**Exercise**
Find and copy each line of the records where the string "forall" shows up.

(Stored data entries)
★ ★ ★ ★
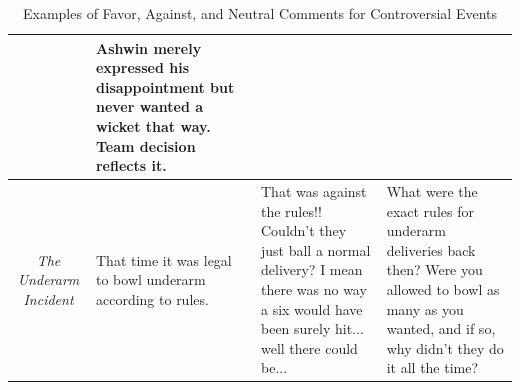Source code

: \documentclass[sigconf, review]{acmart}
\begin{document}
\begin{table}[!htbp]
{\begin{tabular}{|c|p{4cm}|p{4cm}|p{4cm}|}
           & Ashwin merely expressed his disappointment but never wanted a wicket that way. Team decision reflects it. \\
          \hline
          {\textit{The Underarm Incident}} 
           & That time it was legal to bowl underarm according to rules. 
           & That was against the rules!! Couldn't they just ball a normal delivery? I mean there was no way a six would have been surely hit... well there could be... 
           & What were the exact rules for underarm deliveries back then? Were you allowed to bowl as many as you wanted, and if so, why didn't they do it all the time? \\
          \hline
      \end{tabular}
    } %
    \caption{Examples of Favor, Against, and Neutral Comments for Controversial Events}
    \label{tab:event_comments}
\end{table}



\end{document}
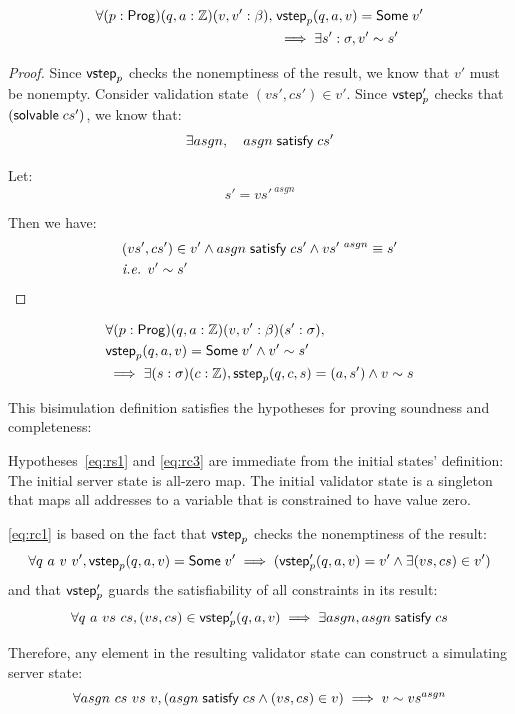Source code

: \begin{lemma}[\ref{eq:rc1}]
\begin{align*}
\forall(p:\mathsf{Prog})(q,a:\mathbb Z)(v,v':\beta),\;&\mathsf{vstep}_p(q,a,v)=\mathsf{Some}\;v'\\
&\implies\exists s':\sigma,v'\sim s'
\end{align*}
\begin{proof}
Since $\mathsf{vstep}_p$ checks the nonemptiness of the result, we know that $v'$ must
be nonempty.  Consider validation state $(vs',cs')\in v'$.  Since $\mathsf{vstep}_p'$
checks that $(\mathsf{solvable}\; cs')$, we know that:
\[\exists asgn,\quad asgn\;\mathsf{satisfy}\;cs'\]

Let:
\[s'=vs'^{~asgn}\]

Then we have:
\begin{align*}
&(vs',cs')\in v'\wedge asgn\;\mathsf{satisfy}\;cs'\wedge vs'^{~asgn}\equiv s'\\
&\textit{i.e. }v'\sim s'
\end{align*}
\end{proof}
\end{lemma}

\begin{lemma}[\ref{eq:rc2}]
\begin{align*}
&\forall(p:\mathsf{Prog})(q,a:\mathbb Z)(v,v':\beta)(s':\sigma),\\
&\mathsf{vstep}_p(q,a,v)=\mathsf{Some}\;v'\wedge v'\sim s'\\
&\implies\exists(s:\sigma)(c:\mathbb Z),\mathsf{sstep}_p(q,c,s)=(a,s')\wedge v\sim s
\end{align*}
\end{lemma}

This bisimulation definition satisfies the hypotheses for proving soundness and
completeness:

Hypotheses~\ref{eq:rs1} and \ref{eq:rc3} are immediate from the initial states'
definition: The initial server state is all-zero map.  The initial validator
state is a singleton that maps all addresses to a variable that is constrained
to have value zero.

\autoref{eq:rc1} is based on the fact that $\mathsf{vstep}_p$ checks the nonemptiness of
the result:
\[\forall q~a~v~v',\mathsf{vstep}_p(q,a,v)=\mathsf{Some}\;v'\implies(\mathsf{vstep}_p'(q,a,v)=v'\wedge\exists (vs,cs)\in v')\]
and that $\mathsf{vstep}_p'$ guards the satisfiability of all constraints in its result:
\[\forall q~a~vs~cs,{(vs,cs)}\in\mathsf{vstep}_p'(q,a,v)\implies\exists asgn,asgn\;\mathsf{satisfy}\;cs\]

Therefore, any element in the resulting validator state can construct a
simulating server state:
\[\forall asgn~cs~vs~v,(asgn\;\mathsf{satisfy}\;cs\wedge(vs,cs)\in v)\implies v\sim vs^{asgn}\]

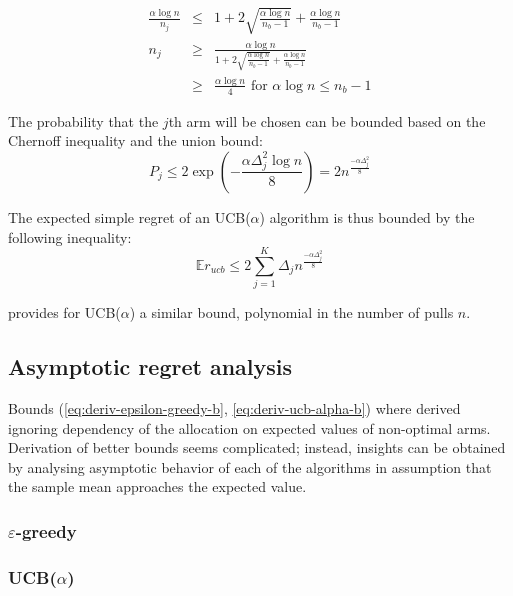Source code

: \documentclass{article}
\newcommand {\IE} {\ensuremath {\mathbb{E}}}
\begin{document}
\begin{eqnarray}
\frac {\alpha \log n} {n_j}&\le& 1 + 2  \sqrt {\frac {\alpha \log n}
  {n_b-1}} + \frac {\alpha \log n} {n_b-1}\nonumber\\
n_j &\ge& \frac {\alpha \log n} {1+2 \sqrt {\frac {\alpha \log n}
    {n_b-1}} + \frac {\alpha \log n} {n_b-1}}\nonumber\\
    &\ge& \frac {\alpha \log n} {4} \mbox{ for } \alpha \log n \le n_b-1
\end{eqnarray}

The probability that the $j$th arm will be chosen can be bounded based
on the Chernoff inequality and the union bound:
\begin{equation}
P_j \le 2 \exp\left(-\frac {\alpha \Delta_j^2 \log n} 8 \right) = 2n^{\frac {-\alpha \Delta_j^2} 8}
\end{equation}

The expected simple regret of an UCB($\alpha$) algorithm is thus
bounded by the following inequality:
\begin{equation}
\IE r_{ucb} \le 2\sum_{j=1}^K \Delta_jn^{\frac {-\alpha \Delta_j^2} 8}
\label{eq:deriv-ucb-alpha-b}
\end{equation}

\cite{Bubeck.pure} provides for UCB($\alpha$) a similar bound,
polynomial in the number of pulls $n$.

\subsection{Asymptotic regret analysis}

Bounds (\ref{eq:deriv-epsilon-greedy-b}, \ref{eq:deriv-ucb-alpha-b}) where
derived ignoring dependency of the allocation on expected values
of non-optimal arms. Derivation of better bounds seems complicated; instead, insights
can be obtained by analysing  asymptotic behavior of each of the
algorithms in assumption that the sample mean approaches the expected
value. 

\subsubsection{$\varepsilon$-greedy}

\subsubsection{UCB($\alpha$)}
\end{document}
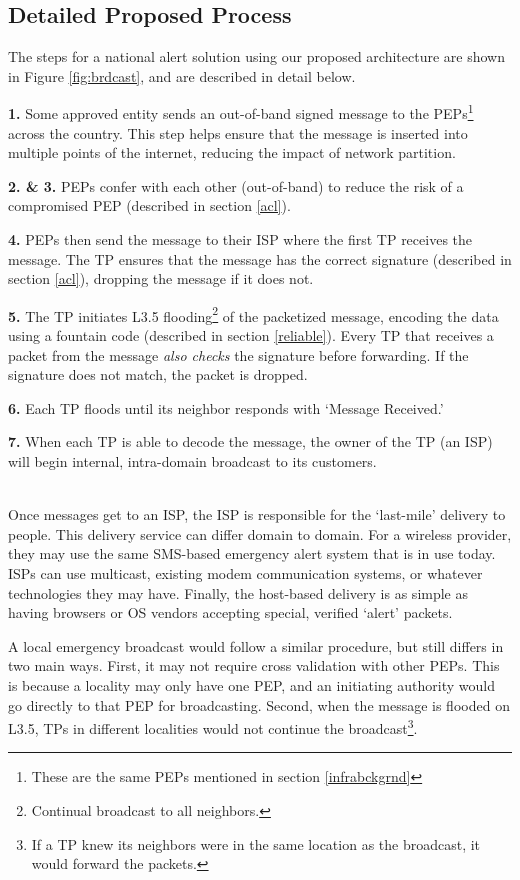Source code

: \subsection{Detailed Proposed Process}
The steps for a national alert solution using our proposed architecture are shown in Figure \ref{fig:brdcast}, and are described in detail below.

\textbf{1.} Some approved entity sends an out-of-band signed message to the PEPs\footnote{These are the same PEPs mentioned in section \ref{infrabckgrnd}} across the country. This step helps ensure that the message is inserted into multiple points of the internet, reducing the impact of network partition. 

\textbf{2. \& 3.} PEPs confer with each other (out-of-band) to reduce the risk of a compromised PEP (described in section \ref{acl}). 

\textbf{4.} PEPs then send the message to their ISP where the first TP receives the message. The TP ensures that the message has the correct signature (described in section \ref{acl}), dropping the message if it does not.

\textbf{5.} The TP initiates L3.5 flooding\footnote{Continual broadcast to all neighbors.} of the packetized message, encoding the data using a fountain code (described in section \ref{reliable}). Every TP that receives a packet from the message \textit{also checks} the signature before forwarding. If the signature does not match, the packet is dropped.

\textbf{6.} Each TP floods until its neighbor responds with `Message Received.' 

\textbf{7.} When each TP is able to decode the message, the owner of the TP (an ISP) will begin internal, intra-domain broadcast to its customers.

\\
Once messages get to an ISP, the ISP is responsible for the `last-mile' delivery to people. This delivery service can differ domain to domain. For a wireless provider, they may use the same SMS-based emergency alert system that is in use today. ISPs can use multicast, existing modem communication systems, or whatever technologies they may have. Finally, the host-based delivery is as simple as having browsers or OS vendors accepting special, verified `alert' packets. 

A local emergency broadcast would follow a similar procedure, but still differs in two main ways. First, it may not require cross validation with other PEPs. This is because a locality may only have one PEP, and an initiating authority would go directly to that PEP for broadcasting. Second, when the message is flooded on L3.5, TPs in different localities would not continue the broadcast\footnote{If a TP knew its neighbors were in the same location as the broadcast, it would forward the packets.}. 

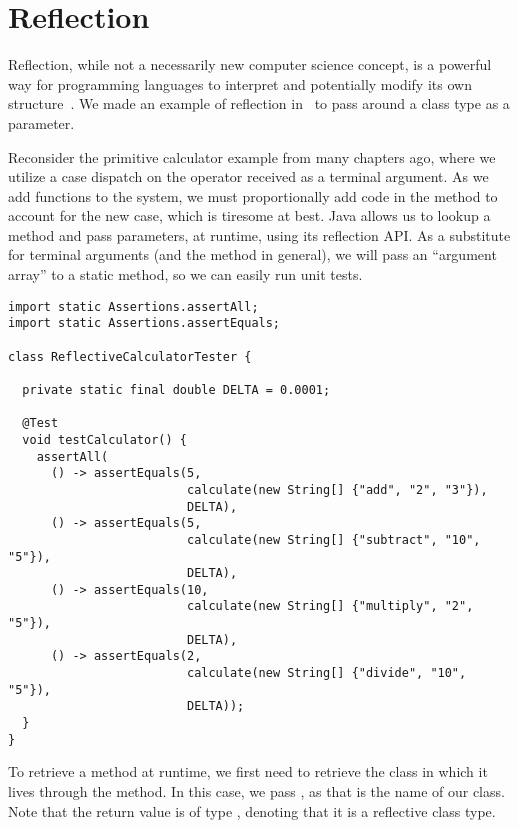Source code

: \section{Reflection}

Reflection, while not a necessarily new computer science concept, is a powerful way for programming languages to interpret and potentially modify its own structure~. 
We made an example of reflection in~ to pass around a class type as a parameter. 

Reconsider the primitive calculator example from many chapters ago, where we utilize a case dispatch on the operator received as a terminal argument. 
As we add functions to the system, we must proportionally add code in the  method to account for the new case, which is tiresome at best. 
Java allows us to lookup a method and pass parameters, at runtime, using its reflection API.
As a substitute for terminal arguments (and the  method in general), we will pass an ``argument array'' to a static  method, so we can easily run unit tests.

\begin{lstlisting}[language=MyJava]
import static Assertions.assertAll;
import static Assertions.assertEquals;

class ReflectiveCalculatorTester {

  private static final double DELTA = 0.0001;

  @Test
  void testCalculator() {
    assertAll(
      () -> assertEquals(5, 
                         calculate(new String[] {"add", "2", "3"}), 
                         DELTA),
      () -> assertEquals(5, 
                         calculate(new String[] {"subtract", "10", "5"}), 
                         DELTA),
      () -> assertEquals(10, 
                         calculate(new String[] {"multiply", "2", "5"}), 
                         DELTA),
      () -> assertEquals(2, 
                         calculate(new String[] {"divide", "10", "5"}), 
                         DELTA));
  }
}
\end{lstlisting}

To retrieve a method at runtime, we first need to retrieve the class in which it lives through the  method. 
In this case, we pass , as that is the name of our class. 
Note that the return value is of type , denoting that it is a reflective class type.

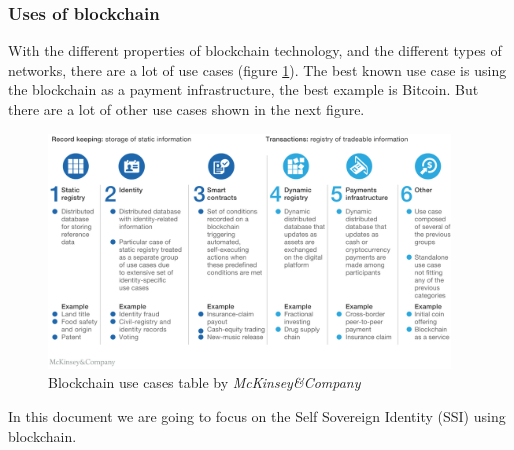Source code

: \documentclass[a4paper, 12pt]{article} %
\begin{document}
            \subsubsection{Uses of blockchain}
                With the different properties of blockchain technology, and the different types of networks, there are a lot of use cases (figure \ref{fig:blockchain_uses}). The best known use case is using the blockchain as a payment infrastructure, the best example is Bitcoin. But there are a lot of other use cases shown in the next figure.\\
                \begin{figure}[h]
                    \centering
                    \includegraphics[width=0.95\textwidth]{Blockchain-uses.png}
                    \caption{Blockchain use cases table by \textit{McKinsey\&Company}}
                    \label{fig:blockchain_uses}
                \end{figure}
                
                In this document we are going to focus on the Self Sovereign Identity (SSI) using blockchain.
\end{document}
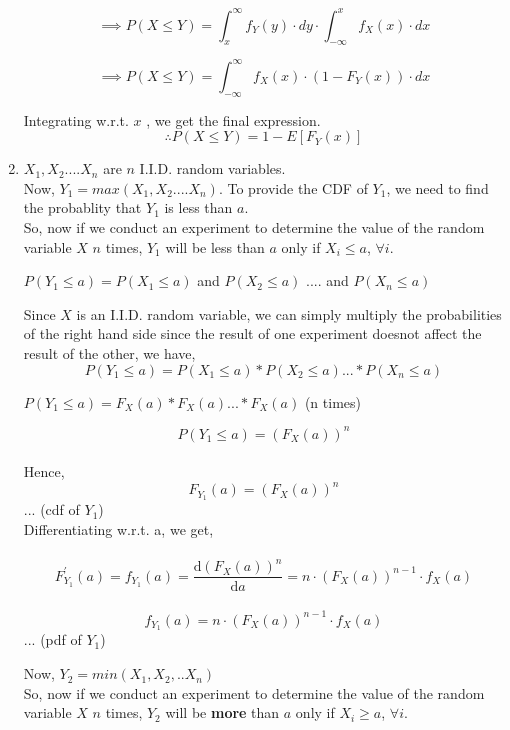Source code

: \documentclass[11pt]{article}
\begin{document}
\begin{enumerate}
{		$$ \implies P(X \leq Y) = \int_{x}^{\infty}{f_Y(y)\cdot dy}\cdot \int_{-\infty}^{x}{f_X(x)\cdot dx} $$

		$$ \implies P(X \leq Y) = \int_{-\infty}^{\infty}{f_X(x)\cdot(1-F_Y(x))\cdot dx} $$

		Integrating w.r.t. $x$ , we get the final expression.
		$$ \therefore P(X \leq Y) = 1 - E[F_Y(x)] $$

	}

	\item{
		$X_1, X_2 .... X_n$ are $n$ I.I.D. random variables. \\
		Now, $Y_1 = max(X_1, X_2 .... X_n) $. To provide the CDF of $Y_1$, we need to find the probablity that $Y_1$ is less than $a$. \\

		So, now if we conduct an experiment to determine the value of the random variable $X$ $n$ times, $Y_1$ will be less than $a$ only if $X_i \leq a$, $ \forall{i} $. \\

		\begin{center}
			$P(Y_1 \leq a) = P(X_1 \leq a) $ and $ P(X_2 \leq a)$ .... and $P(X_n \leq a)$
		\end{center}
		Since $X$ is an I.I.D. random variable, we can simply multiply the probabilities of the right hand side since the result of one experiment doesnot affect the result of the other, we have, \\
		$$P(Y_1 \leq a) = P(X_1 \leq a)*P(X_2 \leq a) ... *P(X_n \leq a)$$
		\begin{center}
			$P(Y_1 \leq a) = F_X{(a)}*F_X{(a)} ... *F_X{(a)}$  (n times) \\
		\end{center}
		$$P(Y_1 \leq a) = {(F_X(a))}^n$$
		\\
		Hence, $$F_{Y_1}(a) = (F_{X}(a))^n$$	\hfill{... (cdf of $Y_1$)} \\
		Differentiating w.r.t. a, we get, \\ \\
		$$F^{'}_{Y_1}(a) = f_{Y_1}(a) = \frac{\mathrm{d}(F_{X}(a))^n }{\mathrm{d} a}  = n\cdot (F_{X}(a))^{n-1}\cdot f_X(a)$$\\
		$$f_{Y_1}(a) = n\cdot (F_{X}(a))^{n-1}\cdot f_X(a)$$ \hfill{... (pdf of $Y_1$)} 

		Now, $Y_2 = min(X_1,X_2,..X_n)$ \\

		So, now if we conduct an experiment to determine the value of the random variable $X$ $n$ times, $Y_2$ will be \textbf{more} than $a$ only if $X_i \geq a$, $ \forall{i} $. \\ \\

}
\end{enumerate}
\end{document}
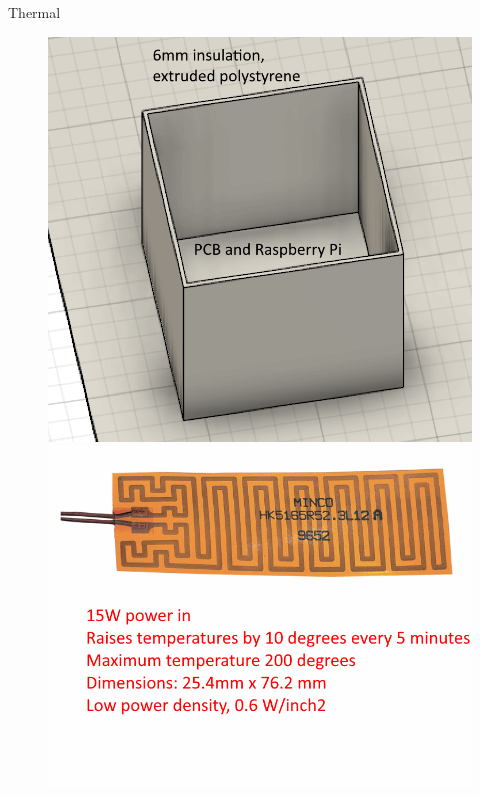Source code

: \documentclass[11pt, aspectratio=169]{beamer}
\begin{document}
\begin{frame}[c]{Thermal}
    \begin{figure}[h!]
        \includegraphics[height=.7\textheight]{images/box.png}
        \includegraphics[height=.7\textheight]{images/mincoheatingpad.png}
    \end{figure}
\end{frame}
\end{document}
★ ★ ★ ★
**Answer section**
\forall(p:\mathsf{Prog})(q,a:\mathbb Z)(v,v':\beta),\;&\mathsf{vstep}_p(q,a,v)=\mathsf{Some}\;v'\\
&\forall(p:\mathsf{Prog})(q,a:\mathbb Z)(v,v':\beta)(s':\sigma),\\
\[\forall q~a~v~v',\mathsf{vstep}_p(q,a,v)=\mathsf{Some}\;v'\implies(\mathsf{vstep}_p'(q,a,v)=v'\wedge\exists (vs,cs)\in v')\]
\[\forall q~a~vs~cs,{(vs,cs)}\in\mathsf{vstep}_p'(q,a,v)\implies\exists asgn,asgn\;\mathsf{satisfy}\;cs\]
\[\forall asgn~cs~vs~v,(asgn\;\mathsf{satisfy}\;cs\wedge(vs,cs)\in v)\implies v\sim vs^{asgn}\]
		So, now if we conduct an experiment to determine the value of the random variable $X$ $n$ times, $Y_1$ will be less than $a$ only if $X_i \leq a$, $ \forall{i} $. \\
		So, now if we conduct an experiment to determine the value of the random variable $X$ $n$ times, $Y_2$ will be \textbf{more} than $a$ only if $X_i \geq a$, $ \forall{i} $. \\ \\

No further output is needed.